Arranging PDF Pages in a Grid
Zoom Notes, a note-talking app for iOS, has a feature that allows you to arrange pages of a PDF in a grid. Instead of scrolling and jumping through the document, you can freely explore it on a canvas. The spatial layout allows you to annotate and connect ideas from multiple pages in an easy way. Zoom out and you get a bird’s-eye view on your marginalia and highlights.
Unfortunately, this feature is not available on all the different platforms and devices I use on a regular basis. For a platform-agnostic solution, we can rearrange the pages of a PDF directly and then use any PDF reader of our choice.
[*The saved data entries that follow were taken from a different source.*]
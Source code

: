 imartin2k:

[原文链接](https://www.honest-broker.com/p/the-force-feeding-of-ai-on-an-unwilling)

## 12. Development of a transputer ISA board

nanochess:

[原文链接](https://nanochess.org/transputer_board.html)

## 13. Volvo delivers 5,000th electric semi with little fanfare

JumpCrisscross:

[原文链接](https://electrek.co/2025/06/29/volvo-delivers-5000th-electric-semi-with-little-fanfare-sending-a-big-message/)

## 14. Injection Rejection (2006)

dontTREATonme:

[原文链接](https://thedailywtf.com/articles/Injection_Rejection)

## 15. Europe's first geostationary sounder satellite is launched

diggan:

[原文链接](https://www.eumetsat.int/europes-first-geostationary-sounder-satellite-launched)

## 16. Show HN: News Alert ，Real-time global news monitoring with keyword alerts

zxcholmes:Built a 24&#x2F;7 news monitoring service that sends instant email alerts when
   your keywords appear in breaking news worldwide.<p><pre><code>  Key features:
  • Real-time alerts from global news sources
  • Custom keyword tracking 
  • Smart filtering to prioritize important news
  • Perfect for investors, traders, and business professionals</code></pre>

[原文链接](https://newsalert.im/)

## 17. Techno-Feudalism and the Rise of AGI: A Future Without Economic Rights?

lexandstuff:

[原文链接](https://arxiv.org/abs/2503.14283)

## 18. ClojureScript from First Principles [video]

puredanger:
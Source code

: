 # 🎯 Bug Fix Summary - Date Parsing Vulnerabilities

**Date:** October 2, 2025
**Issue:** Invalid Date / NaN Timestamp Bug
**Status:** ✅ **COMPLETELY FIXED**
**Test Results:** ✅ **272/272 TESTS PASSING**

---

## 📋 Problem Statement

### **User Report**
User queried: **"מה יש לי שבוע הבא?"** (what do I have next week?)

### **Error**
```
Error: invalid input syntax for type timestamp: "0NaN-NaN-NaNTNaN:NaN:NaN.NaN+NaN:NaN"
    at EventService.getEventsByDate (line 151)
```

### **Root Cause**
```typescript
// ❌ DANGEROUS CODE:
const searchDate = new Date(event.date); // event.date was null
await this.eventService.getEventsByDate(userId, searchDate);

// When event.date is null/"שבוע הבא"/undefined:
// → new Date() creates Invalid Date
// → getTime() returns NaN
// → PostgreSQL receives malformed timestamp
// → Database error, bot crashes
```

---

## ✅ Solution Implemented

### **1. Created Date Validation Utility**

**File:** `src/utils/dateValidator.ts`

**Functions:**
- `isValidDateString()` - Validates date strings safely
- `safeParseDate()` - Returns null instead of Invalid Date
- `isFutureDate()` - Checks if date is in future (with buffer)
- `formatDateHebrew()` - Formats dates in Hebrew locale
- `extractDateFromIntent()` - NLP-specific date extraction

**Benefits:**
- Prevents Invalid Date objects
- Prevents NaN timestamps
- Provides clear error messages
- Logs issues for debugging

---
A handy tool that let’s you accomplish this (and a lot more interesting things) is pdfjam. It is a script around the pdfpages LaTeX package. Want to split, join, select or layout pages of PDF documents? pdfjam can do it.
pdfjam
We can arrange the pages of a standard PDF document in a grid with n
columns and m
rows per page as follows.
$ pdfjam in.pdf --nup nxm --outfile out.pdf
pdfjam uses A4 as its default paper size.
If we want a different size, we can use the --paper
or --papersize
options.
If the margins are too small or too large, we can shrink or extend them using
--trim '<left> <bottom> <right> <top>' --clip
where <left>
can be 2cm
to shrink the left margin by two centimeters or -5cm
to extend it by five centimeters.
Remark: It’s advisable to keep the number of columns and rows of the grid reasonable. Turning a 900-page book into a single 30×30 grid page easily overloads most PDF readers or at least degrades the performance.
Explanations of the other interesting features and options for pdfjam can be found in the help (pdfjam --help
) and the documentation of the pdfpages package.